Associative prosopagnosia
Kasus dimana seseorang tidak mampu mengingat nama, pekerjaan, atau atribut informasi terkait wajah seseorang. Penderita prosopagnosia jenis ini masih mampu membedakan wajah seseorang dan menentukan perkiraan usia serta jenis kelamin dari wajah tersebut.

Developmental prosopagnosia
Kasus dimana seseorang tidak mampu mengenal wajah karena terjadinya penurunan kemampuan otak, entah karena kecelakaan atau faktor usia. Beberapa kasus prosopagnosia jenis ini umumnya dipengaruhi faktor genetika.
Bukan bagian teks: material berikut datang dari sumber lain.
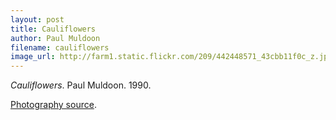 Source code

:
 ```yaml
---
layout: post
title: Cauliflowers
author: Paul Muldoon
filename: cauliflowers
image_url: http://farm1.static.flickr.com/209/442448571_43cbb11f0c_z.jpg?zz=1
---
```


_Cauliflowers_.  Paul Muldoon.  1990.

[Photography source](http://www.flickr.com/photos/imh/442448571/). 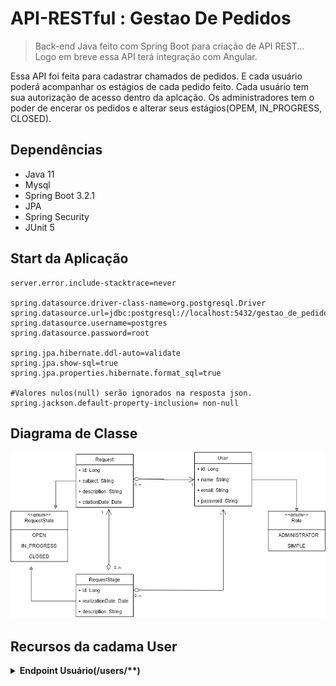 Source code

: # API-RESTful : Gestao De Pedidos
> Back-end Java feito com Spring Boot para criação de API REST... Logo em breve essa API terá integração com Angular.

Essa API foi feita para cadastrar chamados de pedidos. E cada usuário poderá acompanhar os estágios de cada pedido feito. Cada usuário tem sua autorização de acesso dentro da aplcação. Os administradores tem o poder de encerar os pedidos e alterar seus estágios(OPEM, IN_PROGRESS, CLOSED).

## Dependências
- Java 11
- Mysql
- Spring Boot 3.2.1
- JPA
- Spring Security
- JUnit 5

## Start da Aplicação
```
server.error.include-stacktrace=never

spring.datasource.driver-class-name=org.postgresql.Driver
spring.datasource.url=jdbc:postgresql://localhost:5432/gestao_de_pedidos
spring.datasource.username=postgres
spring.datasource.password=root

spring.jpa.hibernate.ddl-auto=validate
spring.jpa.show-sql=true
spring.jpa.properties.hibernate.format_sql=true

#Valores nulos(null) serão ignorados na resposta json.
spring.jackson.default-property-inclusion= non-null
```
## Diagrama de Classe
![alt text](https://github.com/JeffersonLuizCruz/API-RESTful-GestaoDePedidos/blob/main/API-RESTful-GestaoDePedidos/src/main/resources/tamplate/diagrama-class.png)

## Recursos da cadama User

<details>
<summary><strong> Endpoint Usuário(/users/**)</strong></summary>

### Rota[POST]
- Salvar Usuário.
[POST] http://localhost:8080/users/

#### Body:
```
{
    "name": "Hugo",
    "email": "hugo@gmail.com",
    "password": "123456789",
    "role": "SIMPLE"
}
```
### Rota[PUT]
- Editar Usuário.
[PUT] http://localhost:8080/users/1

#### Body:
```
{
    "name": "Hugo",
    "email": "hugo@gmail.com",
    "password": "1234hugo", //Edite Password
    "role": "ADMINISTRATOR"
}
```

### Rota[GET]
- Listar Usuário por id .
[GET] http://localhost:8080/users/1

#### Response:
```
{
    "id": 1,
    "name": "Hugo",
    "email": "hugo@gmail.com",
    "role": "ADMINISTRATOR"
}
```
### Rota[GET]
- Lista Páginada de Usuários
[GET] http://localhost:8080/users/

#### Response:
```
{
    "totalElements": 10,
    "pageSize": 10,
    "totalPages": 1,
    "elements": [
        {
            "id": 1,
            "name": "hugo",
            "email": "hugo@gmail.com",
            "role": "ADMINISTRATOR"
        },
        {
            "id": 2,
            "name": "jeff",
            "email": "jeff@gmail.com",
            "role": "SIMPLE"
        },
} ...
```
</details>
Meski begitu jenis penyakit ini tergolong rumit sehingga asumsi faktor genetika sering dihindari.


Prosopagnosia dapat disebabkan oleh kerusakan di berbagai bagian pada area inferior occipital, fusiform gyrus, dan anterior temporal cortex. Area inferior occipital banyak terlibat pada tahap awal dari persepsi wajah, sementara anterior temporal cortex terlibat pada pemrosesan informasi tertentu terkait wajah, suara, dan nama saat mengingat seseorang.



Gejala Prosopagnosia

Menurut studi yang diadakan di Jerman yang mempelajari kemampuan face recognition pada manusia, diketahui terdapat 2 – 2,5 persen partisipan yang menderita penyakit Prosopagnosia. Diperkirakan sekitar 1 dari 50 orang di seluruh dunia berpotensi menderita developmental prosopagnosia. Perhatian dari media juga semakin meningkat terhadap keberadaan penyakit ini, apalagi setelah beberapa sosok populer mengklaim mereka mengalami kesulitan dalam mengingat wajah seseorang.

Untuk lebih memahami penyakit Prosopagnosia, berikut gejala yang sering terjadi pada para penderita Prosopagnosia. 

Lebih mudah mengingat ciri khas dari seseorang (misalnya gaya rambut), dibanding wajah atau nama, saat pertama kali bertemu.
Seorang yang kemungkinan menderita Prosopagnosia sering kesulitan mengingat seseorang berdasarkan karakter wajahnya seperti: hidung bulat, bibir tipis, atau telinga panjang. Mereka lebih mudah mengingat saat melihat karakter tertentu yang eksentrik pada seseorang seperti gaya rambut, kacamata, atau kebiasaan aneh tertentu.

Sering bingung mengenali diri sendiri saat bercermin atau melihat foto.
Kejadian ini tidak seperti amnesia. Penderita prosopagnosia seringkali lupa seperti apa mereka terlihat beberapa bulan atau tahun sebelumnya, saat penampilan mereka berubah, atau saat mereka difoto bersama orang lain.

Tidak mengenal teman atau sosok yang familiar saat ia mengubah penampilan.
Rambut merupakan salah satu cara penderita prosopagnosia untuk mengingat seseorang. Ketika gaya rambut diubah, mereka biasanya segera merasa sosok tersebut adalah orang berbeda.

Mulai lupa pada teman dekat atau anggota keluarga, terutama mereka yang tidak sering bertemu.
Jika tidak bertemu setiap hari, penderita prosopagnosia akan segera lupa wajah, nama, atau informasi tertentu dari seseorang yang ia kenal, meskipun anggota keluarga atau teman dekat.

Kesulitan mengingat karakter cerita atau film dengan banyak tokoh yang terlibat.
Banyak cerita yang melibatkan konflik dari banyak karakter, misalnya X-Men atau Avengers. Penderita prosopagnosia tidak akan mampu mengingat atau membedakan setiap superhero yang muncul dalam cerita tersebut.

Tidak ingat seseorang yang familiar saat menyapa atau bertemu di jalan.
Jika anda mulai lebih sering tersenyum lalu kebingungan saat disapa orang di jalan, ada kemungkinan anda menderita prosopagnosia (atau mungkin anda tiba-tiba jadi terkenal). Penderita prosopagnosia umumnya telah sering terbiasa menghadapi kondisi ini dan membentuk secara tidak sadar respon mereka saat disapa seorang yang tidak dikenal.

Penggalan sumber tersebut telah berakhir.